◆ The problem: Extract each line of the records below that contains the word "indicated".

BEGIN Information

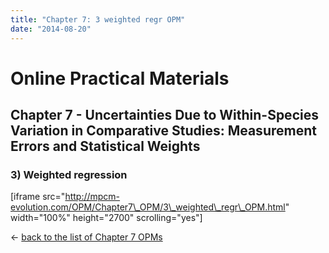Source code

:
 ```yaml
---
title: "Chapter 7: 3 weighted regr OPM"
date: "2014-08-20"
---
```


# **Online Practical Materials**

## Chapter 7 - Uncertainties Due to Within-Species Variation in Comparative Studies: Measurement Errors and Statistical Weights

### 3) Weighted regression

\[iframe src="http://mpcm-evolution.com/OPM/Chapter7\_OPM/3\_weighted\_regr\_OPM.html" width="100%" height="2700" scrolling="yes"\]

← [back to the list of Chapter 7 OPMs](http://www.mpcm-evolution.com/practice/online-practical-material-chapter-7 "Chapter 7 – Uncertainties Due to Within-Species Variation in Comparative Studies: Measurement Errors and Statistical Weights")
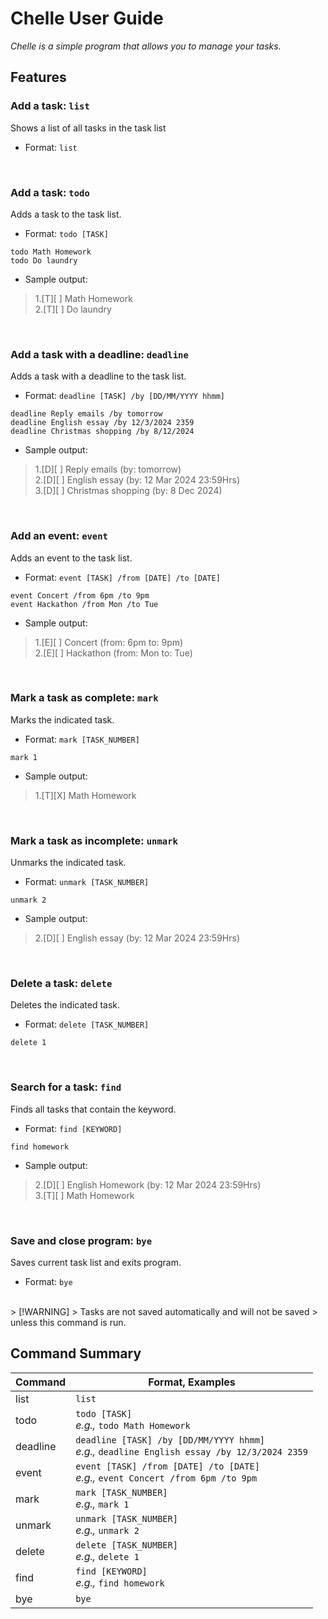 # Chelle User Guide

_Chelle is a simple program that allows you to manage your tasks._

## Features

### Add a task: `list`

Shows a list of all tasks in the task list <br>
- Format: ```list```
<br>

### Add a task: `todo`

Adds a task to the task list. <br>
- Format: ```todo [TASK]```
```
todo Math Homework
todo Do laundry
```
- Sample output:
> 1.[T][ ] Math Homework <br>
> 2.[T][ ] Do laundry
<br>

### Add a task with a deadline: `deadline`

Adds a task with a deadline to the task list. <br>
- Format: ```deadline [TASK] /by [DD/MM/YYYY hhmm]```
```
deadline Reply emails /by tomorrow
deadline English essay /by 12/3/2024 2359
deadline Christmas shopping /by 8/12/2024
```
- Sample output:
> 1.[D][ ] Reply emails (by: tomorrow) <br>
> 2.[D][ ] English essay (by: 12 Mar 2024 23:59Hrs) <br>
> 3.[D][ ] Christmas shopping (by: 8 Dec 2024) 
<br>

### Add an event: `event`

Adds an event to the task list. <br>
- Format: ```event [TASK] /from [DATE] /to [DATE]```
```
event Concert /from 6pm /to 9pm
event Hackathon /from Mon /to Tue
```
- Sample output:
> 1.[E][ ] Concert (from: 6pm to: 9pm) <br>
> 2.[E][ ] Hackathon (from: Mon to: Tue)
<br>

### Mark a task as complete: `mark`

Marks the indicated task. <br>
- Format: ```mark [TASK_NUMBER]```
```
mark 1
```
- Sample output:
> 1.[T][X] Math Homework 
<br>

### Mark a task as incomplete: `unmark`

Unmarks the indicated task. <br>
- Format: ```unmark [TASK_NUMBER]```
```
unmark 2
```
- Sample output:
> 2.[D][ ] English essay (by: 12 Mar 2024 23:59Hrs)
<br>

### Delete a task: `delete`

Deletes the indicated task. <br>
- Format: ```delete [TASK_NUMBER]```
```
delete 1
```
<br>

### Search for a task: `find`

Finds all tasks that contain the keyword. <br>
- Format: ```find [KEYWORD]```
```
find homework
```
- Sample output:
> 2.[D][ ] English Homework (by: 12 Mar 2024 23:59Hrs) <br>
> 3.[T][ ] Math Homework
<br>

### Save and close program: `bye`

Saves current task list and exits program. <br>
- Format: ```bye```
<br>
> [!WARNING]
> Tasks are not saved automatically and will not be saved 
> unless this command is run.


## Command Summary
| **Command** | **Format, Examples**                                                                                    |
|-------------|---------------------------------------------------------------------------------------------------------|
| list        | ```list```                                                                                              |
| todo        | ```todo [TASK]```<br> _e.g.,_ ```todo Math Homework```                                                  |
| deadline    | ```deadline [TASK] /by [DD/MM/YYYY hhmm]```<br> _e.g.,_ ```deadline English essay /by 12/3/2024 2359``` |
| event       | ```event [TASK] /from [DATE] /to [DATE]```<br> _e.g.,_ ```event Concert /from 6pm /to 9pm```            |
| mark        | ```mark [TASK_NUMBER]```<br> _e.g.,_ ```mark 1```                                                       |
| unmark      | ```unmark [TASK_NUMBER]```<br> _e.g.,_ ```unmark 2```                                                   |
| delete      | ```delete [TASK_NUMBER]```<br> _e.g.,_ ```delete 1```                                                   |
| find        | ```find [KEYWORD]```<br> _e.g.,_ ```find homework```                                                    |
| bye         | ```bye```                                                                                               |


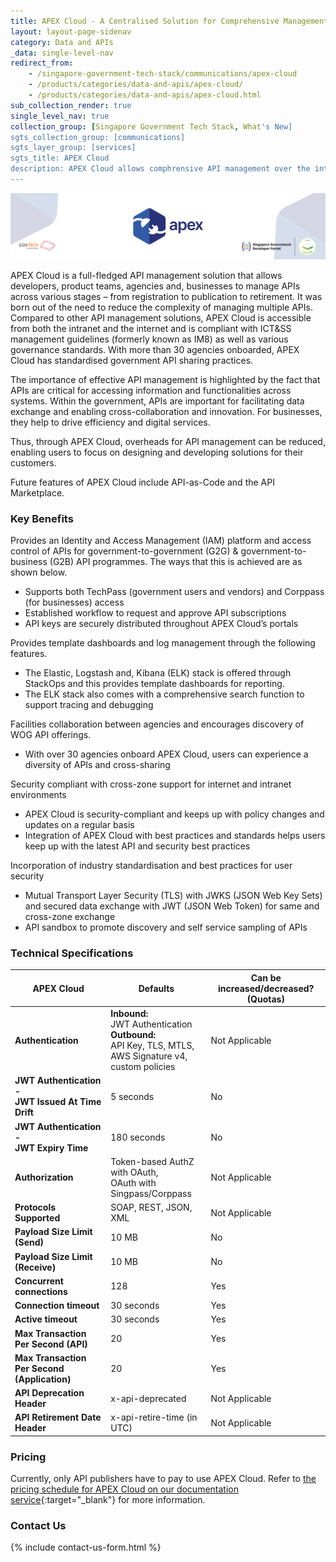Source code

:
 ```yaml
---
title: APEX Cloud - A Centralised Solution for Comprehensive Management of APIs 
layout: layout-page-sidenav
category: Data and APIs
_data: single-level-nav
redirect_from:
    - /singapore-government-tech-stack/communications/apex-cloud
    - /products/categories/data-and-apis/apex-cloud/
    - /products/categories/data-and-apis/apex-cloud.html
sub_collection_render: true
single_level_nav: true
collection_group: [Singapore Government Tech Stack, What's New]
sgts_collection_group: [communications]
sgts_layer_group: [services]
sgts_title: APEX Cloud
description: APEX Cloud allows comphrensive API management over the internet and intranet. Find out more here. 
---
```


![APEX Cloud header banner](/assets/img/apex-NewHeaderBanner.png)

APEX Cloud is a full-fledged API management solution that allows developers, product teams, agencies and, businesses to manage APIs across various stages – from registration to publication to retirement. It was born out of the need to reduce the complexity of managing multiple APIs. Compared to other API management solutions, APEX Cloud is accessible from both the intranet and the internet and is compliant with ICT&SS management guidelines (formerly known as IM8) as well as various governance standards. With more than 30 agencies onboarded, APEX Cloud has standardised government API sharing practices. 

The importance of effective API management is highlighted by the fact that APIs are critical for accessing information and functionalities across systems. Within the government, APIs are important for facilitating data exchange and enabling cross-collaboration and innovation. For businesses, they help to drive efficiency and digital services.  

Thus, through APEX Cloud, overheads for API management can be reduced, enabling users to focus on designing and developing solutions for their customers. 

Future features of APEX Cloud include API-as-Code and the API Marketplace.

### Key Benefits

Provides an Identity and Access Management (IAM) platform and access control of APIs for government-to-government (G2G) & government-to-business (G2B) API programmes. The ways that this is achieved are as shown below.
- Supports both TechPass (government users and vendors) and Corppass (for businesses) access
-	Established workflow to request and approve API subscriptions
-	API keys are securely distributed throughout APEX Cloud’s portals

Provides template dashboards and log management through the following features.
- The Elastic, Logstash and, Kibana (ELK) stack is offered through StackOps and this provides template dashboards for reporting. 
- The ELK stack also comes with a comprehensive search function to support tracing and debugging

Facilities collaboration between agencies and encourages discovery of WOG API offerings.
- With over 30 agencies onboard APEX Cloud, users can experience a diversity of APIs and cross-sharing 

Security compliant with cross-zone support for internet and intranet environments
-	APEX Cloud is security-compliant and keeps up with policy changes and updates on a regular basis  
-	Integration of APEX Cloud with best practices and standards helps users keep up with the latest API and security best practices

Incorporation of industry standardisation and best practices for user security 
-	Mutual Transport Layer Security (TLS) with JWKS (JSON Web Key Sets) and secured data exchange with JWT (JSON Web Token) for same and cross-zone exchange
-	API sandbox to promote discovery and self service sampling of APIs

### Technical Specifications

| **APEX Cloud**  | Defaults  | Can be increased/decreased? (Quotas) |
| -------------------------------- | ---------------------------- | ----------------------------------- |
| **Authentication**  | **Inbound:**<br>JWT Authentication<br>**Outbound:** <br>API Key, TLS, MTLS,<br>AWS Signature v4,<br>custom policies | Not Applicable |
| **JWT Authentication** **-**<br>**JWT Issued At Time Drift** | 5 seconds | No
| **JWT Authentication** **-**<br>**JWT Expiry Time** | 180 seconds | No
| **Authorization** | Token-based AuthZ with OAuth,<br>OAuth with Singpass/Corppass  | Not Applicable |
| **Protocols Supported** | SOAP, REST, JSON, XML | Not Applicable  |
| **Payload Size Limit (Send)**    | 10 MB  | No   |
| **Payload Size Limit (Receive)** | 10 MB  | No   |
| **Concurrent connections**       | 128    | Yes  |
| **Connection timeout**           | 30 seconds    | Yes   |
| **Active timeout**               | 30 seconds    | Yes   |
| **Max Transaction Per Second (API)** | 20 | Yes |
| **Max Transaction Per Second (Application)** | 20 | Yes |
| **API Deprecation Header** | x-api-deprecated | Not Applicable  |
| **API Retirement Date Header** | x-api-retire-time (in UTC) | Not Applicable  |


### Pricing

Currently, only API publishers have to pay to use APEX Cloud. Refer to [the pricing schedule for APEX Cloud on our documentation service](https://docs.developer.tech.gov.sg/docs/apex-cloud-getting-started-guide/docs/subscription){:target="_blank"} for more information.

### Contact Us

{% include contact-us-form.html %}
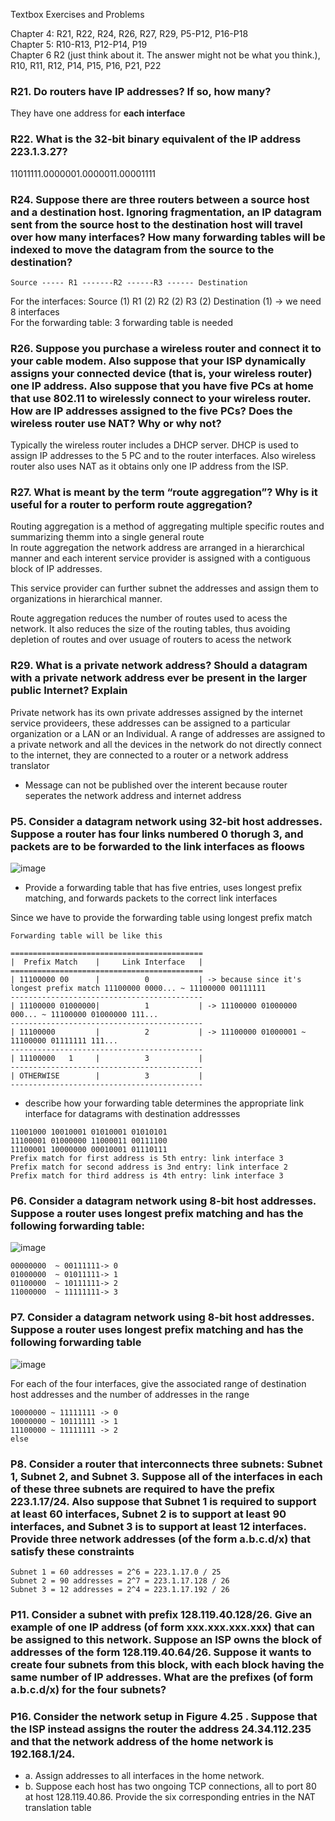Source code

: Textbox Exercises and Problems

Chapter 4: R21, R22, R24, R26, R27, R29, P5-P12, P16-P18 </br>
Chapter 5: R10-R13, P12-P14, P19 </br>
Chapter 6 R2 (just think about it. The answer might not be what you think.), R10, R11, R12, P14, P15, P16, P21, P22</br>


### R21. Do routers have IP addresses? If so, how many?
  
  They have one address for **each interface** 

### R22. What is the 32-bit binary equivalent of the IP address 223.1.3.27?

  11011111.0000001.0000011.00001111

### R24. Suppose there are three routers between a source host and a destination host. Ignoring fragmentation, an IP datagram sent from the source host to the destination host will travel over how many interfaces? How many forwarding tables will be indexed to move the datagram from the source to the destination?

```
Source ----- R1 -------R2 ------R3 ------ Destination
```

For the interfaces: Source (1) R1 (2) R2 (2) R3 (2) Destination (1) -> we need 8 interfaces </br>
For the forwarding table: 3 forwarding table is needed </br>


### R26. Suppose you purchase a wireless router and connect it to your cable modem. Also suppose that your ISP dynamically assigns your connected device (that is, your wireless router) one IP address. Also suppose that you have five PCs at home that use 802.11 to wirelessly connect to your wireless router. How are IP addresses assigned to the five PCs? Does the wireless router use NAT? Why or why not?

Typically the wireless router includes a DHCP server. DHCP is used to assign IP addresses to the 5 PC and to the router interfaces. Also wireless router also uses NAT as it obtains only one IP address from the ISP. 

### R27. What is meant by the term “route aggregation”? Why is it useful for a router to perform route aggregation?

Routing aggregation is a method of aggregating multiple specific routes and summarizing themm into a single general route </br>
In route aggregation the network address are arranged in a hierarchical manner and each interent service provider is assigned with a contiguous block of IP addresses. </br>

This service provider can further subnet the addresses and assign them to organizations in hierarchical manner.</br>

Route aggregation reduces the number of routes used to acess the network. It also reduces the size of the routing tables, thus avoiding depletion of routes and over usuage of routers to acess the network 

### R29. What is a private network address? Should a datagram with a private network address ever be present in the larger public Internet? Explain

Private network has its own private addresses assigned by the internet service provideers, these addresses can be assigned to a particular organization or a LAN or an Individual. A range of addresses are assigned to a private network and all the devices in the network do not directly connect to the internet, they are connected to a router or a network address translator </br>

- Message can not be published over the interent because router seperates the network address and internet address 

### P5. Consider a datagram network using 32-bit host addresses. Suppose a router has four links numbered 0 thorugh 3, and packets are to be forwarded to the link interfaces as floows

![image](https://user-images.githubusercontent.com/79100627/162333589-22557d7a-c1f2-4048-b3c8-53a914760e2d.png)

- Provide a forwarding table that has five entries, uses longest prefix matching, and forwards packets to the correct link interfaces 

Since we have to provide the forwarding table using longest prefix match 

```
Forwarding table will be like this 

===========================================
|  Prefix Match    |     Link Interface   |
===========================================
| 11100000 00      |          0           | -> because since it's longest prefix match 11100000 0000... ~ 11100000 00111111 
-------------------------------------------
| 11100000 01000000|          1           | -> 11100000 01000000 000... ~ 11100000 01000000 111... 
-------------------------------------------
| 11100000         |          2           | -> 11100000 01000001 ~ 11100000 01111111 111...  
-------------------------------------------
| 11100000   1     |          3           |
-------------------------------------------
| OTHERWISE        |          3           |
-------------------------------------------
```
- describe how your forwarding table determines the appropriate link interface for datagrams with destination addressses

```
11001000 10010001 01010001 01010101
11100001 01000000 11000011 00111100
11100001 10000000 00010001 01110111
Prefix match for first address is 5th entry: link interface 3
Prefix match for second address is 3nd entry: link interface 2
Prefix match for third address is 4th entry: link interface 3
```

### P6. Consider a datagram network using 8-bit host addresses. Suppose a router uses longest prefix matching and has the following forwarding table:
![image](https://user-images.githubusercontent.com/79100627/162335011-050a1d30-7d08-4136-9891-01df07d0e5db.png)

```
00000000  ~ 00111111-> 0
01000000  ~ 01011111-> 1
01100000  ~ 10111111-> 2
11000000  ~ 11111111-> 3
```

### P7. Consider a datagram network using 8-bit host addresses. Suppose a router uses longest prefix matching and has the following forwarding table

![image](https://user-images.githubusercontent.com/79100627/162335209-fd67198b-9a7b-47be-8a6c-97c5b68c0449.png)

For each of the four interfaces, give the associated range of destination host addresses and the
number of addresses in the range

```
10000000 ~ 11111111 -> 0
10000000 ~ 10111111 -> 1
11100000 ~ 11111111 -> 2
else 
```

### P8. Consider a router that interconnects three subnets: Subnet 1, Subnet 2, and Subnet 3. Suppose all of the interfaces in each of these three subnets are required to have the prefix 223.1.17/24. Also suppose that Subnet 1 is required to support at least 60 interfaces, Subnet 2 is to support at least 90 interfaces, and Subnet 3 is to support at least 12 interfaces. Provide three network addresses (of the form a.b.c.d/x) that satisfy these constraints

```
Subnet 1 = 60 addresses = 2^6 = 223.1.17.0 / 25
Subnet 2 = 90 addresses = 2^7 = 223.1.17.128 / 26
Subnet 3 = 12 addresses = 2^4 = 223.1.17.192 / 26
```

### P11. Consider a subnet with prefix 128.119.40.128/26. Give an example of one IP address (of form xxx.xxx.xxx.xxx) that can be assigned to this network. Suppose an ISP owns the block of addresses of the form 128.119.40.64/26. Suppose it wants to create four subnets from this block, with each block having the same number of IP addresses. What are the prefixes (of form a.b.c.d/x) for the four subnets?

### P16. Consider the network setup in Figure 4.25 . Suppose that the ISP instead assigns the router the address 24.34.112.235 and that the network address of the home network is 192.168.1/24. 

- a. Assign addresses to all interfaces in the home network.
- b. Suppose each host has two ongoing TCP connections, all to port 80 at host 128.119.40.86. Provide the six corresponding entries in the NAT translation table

END Information

◆ Result:
Marks the indicated task. <br>
Unmarks the indicated task. <br>
Deletes the indicated task. <br>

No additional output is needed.